* About this task
Take the line that contains "- [Circuit Control System](Circuit-Control)" and every line after it in the material below, and quote them exactly.

☆ ☆ ☆ ☆ ☆ ☆ ☆

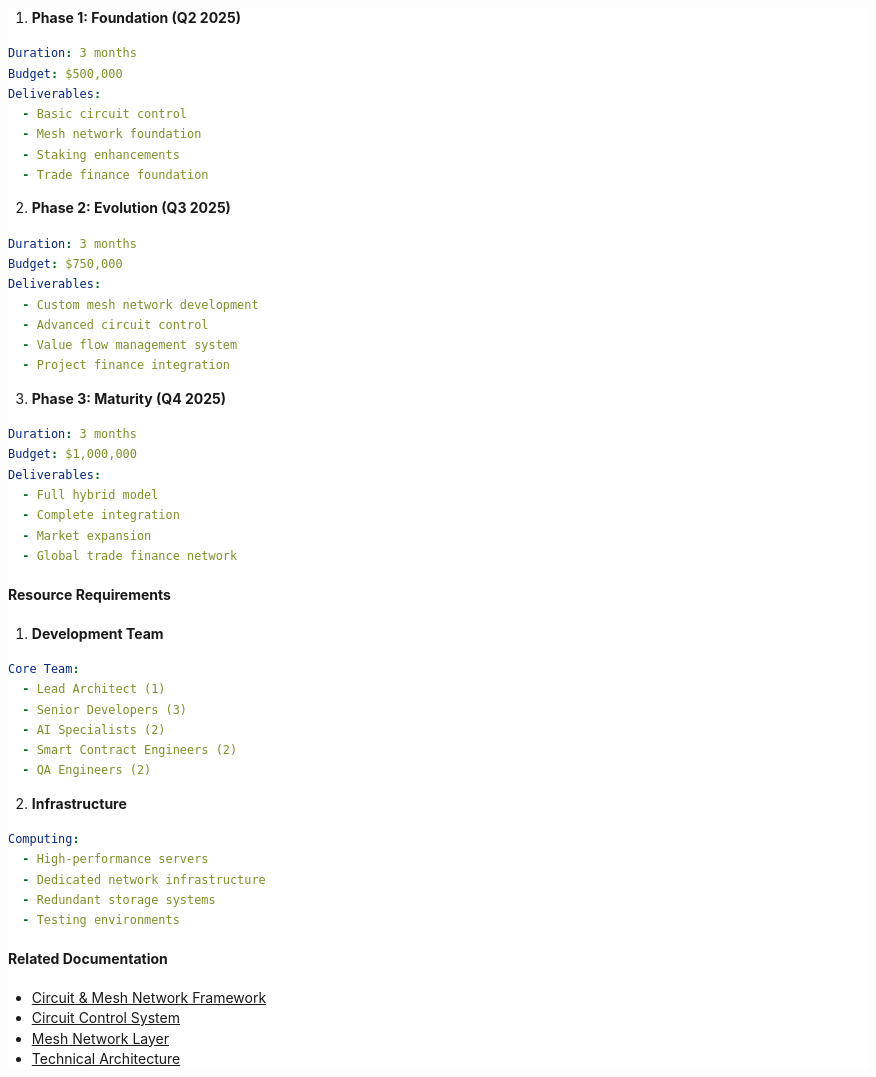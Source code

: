 1. **Phase 1: Foundation (Q2 2025)**
```yaml
Duration: 3 months
Budget: $500,000
Deliverables:
  - Basic circuit control
  - Mesh network foundation
  - Staking enhancements
  - Trade finance foundation
```

2. **Phase 2: Evolution (Q3 2025)**
```yaml
Duration: 3 months
Budget: $750,000
Deliverables:
  - Custom mesh network development
  - Advanced circuit control
  - Value flow management system
  - Project finance integration
```

3. **Phase 3: Maturity (Q4 2025)**
```yaml
Duration: 3 months
Budget: $1,000,000
Deliverables:
  - Full hybrid model
  - Complete integration
  - Market expansion
  - Global trade finance network
```

#### Resource Requirements

1. **Development Team**
```yaml
Core Team:
  - Lead Architect (1)
  - Senior Developers (3)
  - AI Specialists (2)
  - Smart Contract Engineers (2)
  - QA Engineers (2)
```

2. **Infrastructure**
```yaml
Computing:
  - High-performance servers
  - Dedicated network infrastructure
  - Redundant storage systems
  - Testing environments
```

#### Related Documentation
- [Circuit & Mesh Network Framework](Circuit-Mesh-Network)
- [Circuit Control System](Circuit-Control)
- [Mesh Network Layer](Mesh-Network)
- [Technical Architecture](Architecture)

☆ ☆ ☆ ☆ ☆ ☆ ☆

* Finished exercise
- [Circuit Control System](Circuit-Control)
- [Mesh Network Layer](Mesh-Network)
- [Technical Architecture](Architecture)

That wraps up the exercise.